Stored data:

########

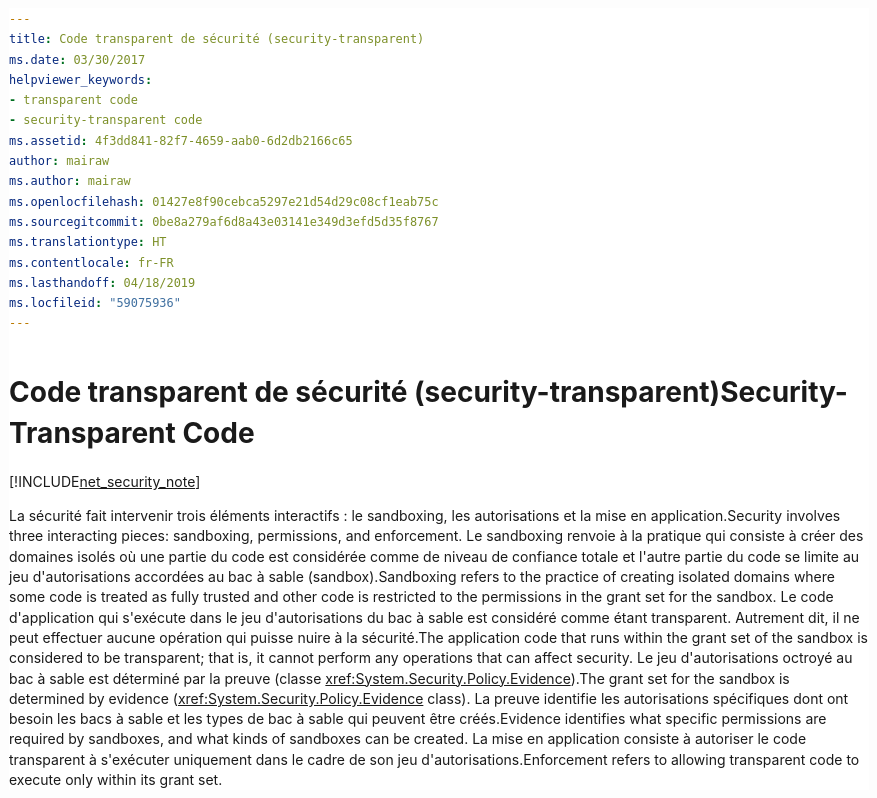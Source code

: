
 ```yaml
---
title: Code transparent de sécurité (security-transparent)
ms.date: 03/30/2017
helpviewer_keywords:
- transparent code
- security-transparent code
ms.assetid: 4f3dd841-82f7-4659-aab0-6d2db2166c65
author: mairaw
ms.author: mairaw
ms.openlocfilehash: 01427e8f90cebca5297e21d54d29c08cf1eab75c
ms.sourcegitcommit: 0be8a279af6d8a43e03141e349d3efd5d35f8767
ms.translationtype: HT
ms.contentlocale: fr-FR
ms.lasthandoff: 04/18/2019
ms.locfileid: "59075936"
---
```

# <a name="security-transparent-code"></a><span data-ttu-id="79af1-102">Code transparent de sécurité (security-transparent)</span><span class="sxs-lookup"><span data-stu-id="79af1-102">Security-Transparent Code</span></span>
<a name="top"></a>
[!INCLUDE[net_security_note](../../../includes/net-security-note-md.md)]  
  
 <span data-ttu-id="79af1-103">La sécurité fait intervenir trois éléments interactifs : le sandboxing, les autorisations et la mise en application.</span><span class="sxs-lookup"><span data-stu-id="79af1-103">Security involves three interacting pieces: sandboxing, permissions, and enforcement.</span></span> <span data-ttu-id="79af1-104">Le sandboxing renvoie à la pratique qui consiste à créer des domaines isolés où une partie du code est considérée comme de niveau de confiance totale et l'autre partie du code se limite au jeu d'autorisations accordées au bac à sable (sandbox).</span><span class="sxs-lookup"><span data-stu-id="79af1-104">Sandboxing refers to the practice of creating isolated domains where some code is treated as fully trusted and other code is restricted to the permissions in the grant set for the sandbox.</span></span> <span data-ttu-id="79af1-105">Le code d'application qui s'exécute dans le jeu d'autorisations du bac à sable est considéré comme étant transparent. Autrement dit, il ne peut effectuer aucune opération qui puisse nuire à la sécurité.</span><span class="sxs-lookup"><span data-stu-id="79af1-105">The application code that runs within the grant set of the sandbox is considered to be transparent; that is, it cannot perform any operations that can affect security.</span></span> <span data-ttu-id="79af1-106">Le jeu d'autorisations octroyé au bac à sable est déterminé par la preuve (classe <xref:System.Security.Policy.Evidence>).</span><span class="sxs-lookup"><span data-stu-id="79af1-106">The grant set for the sandbox is determined by evidence (<xref:System.Security.Policy.Evidence> class).</span></span> <span data-ttu-id="79af1-107">La preuve identifie les autorisations spécifiques dont ont besoin les bacs à sable et les types de bac à sable qui peuvent être créés.</span><span class="sxs-lookup"><span data-stu-id="79af1-107">Evidence identifies what specific permissions are required by sandboxes, and what kinds of sandboxes can be created.</span></span> <span data-ttu-id="79af1-108">La mise en application consiste à autoriser le code transparent à s'exécuter uniquement dans le cadre de son jeu d'autorisations.</span><span class="sxs-lookup"><span data-stu-id="79af1-108">Enforcement refers to allowing transparent code to execute only within its grant set.</span></span>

########

• _PROBLEM TO WORK ON_: Reproduce the entries above exactly, though not their pictures.

• _YOUR RESPONSE_:
Source code

:
 ```yaml
---
title: Code transparent de sécurité (security-transparent)
ms.date: 03/30/2017
helpviewer_keywords:
- transparent code
- security-transparent code
ms.assetid: 4f3dd841-82f7-4659-aab0-6d2db2166c65
author: mairaw
ms.author: mairaw
ms.openlocfilehash: 01427e8f90cebca5297e21d54d29c08cf1eab75c
ms.sourcegitcommit: 0be8a279af6d8a43e03141e349d3efd5d35f8767
ms.translationtype: HT
ms.contentlocale: fr-FR
ms.lasthandoff: 04/18/2019
ms.locfileid: "59075936"
---
```

# <a name="security-transparent-code"></a><span data-ttu-id="79af1-102">Code transparent de sécurité (security-transparent)</span><span class="sxs-lookup"><span data-stu-id="79af1-102">Security-Transparent Code</span></span>
<a name="top"></a>
[!INCLUDE[net_security_note](../../../includes/net-security-note-md.md)]  
  
 <span data-ttu-id="79af1-103">La sécurité fait intervenir trois éléments interactifs : le sandboxing, les autorisations et la mise en application.</span><span class="sxs-lookup"><span data-stu-id="79af1-103">Security involves three interacting pieces: sandboxing, permissions, and enforcement.</span></span> <span data-ttu-id="79af1-104">Le sandboxing renvoie à la pratique qui consiste à créer des domaines isolés où une partie du code est considérée comme de niveau de confiance totale et l'autre partie du code se limite au jeu d'autorisations accordées au bac à sable (sandbox).</span><span class="sxs-lookup"><span data-stu-id="79af1-104">Sandboxing refers to the practice of creating isolated domains where some code is treated as fully trusted and other code is restricted to the permissions in the grant set for the sandbox.</span></span> <span data-ttu-id="79af1-105">Le code d'application qui s'exécute dans le jeu d'autorisations du bac à sable est considéré comme étant transparent. Autrement dit, il ne peut effectuer aucune opération qui puisse nuire à la sécurité.</span><span class="sxs-lookup"><span data-stu-id="79af1-105">The application code that runs within the grant set of the sandbox is considered to be transparent; that is, it cannot perform any operations that can affect security.</span></span> <span data-ttu-id="79af1-106">Le jeu d'autorisations octroyé au bac à sable est déterminé par la preuve (classe <xref:System.Security.Policy.Evidence>).</span><span class="sxs-lookup"><span data-stu-id="79af1-106">The grant set for the sandbox is determined by evidence (<xref:System.Security.Policy.Evidence> class).</span></span> <span data-ttu-id="79af1-107">La preuve identifie les autorisations spécifiques dont ont besoin les bacs à sable et les types de bac à sable qui peuvent être créés.</span><span class="sxs-lookup"><span data-stu-id="79af1-107">Evidence identifies what specific permissions are required by sandboxes, and what kinds of sandboxes can be created.</span></span> <span data-ttu-id="79af1-108">La mise en application consiste à autoriser le code transparent à s'exécuter uniquement dans le cadre de son jeu d'autorisations.</span><span class="sxs-lookup"><span data-stu-id="79af1-108">Enforcement refers to allowing transparent code to execute only within its grant set.</span></span>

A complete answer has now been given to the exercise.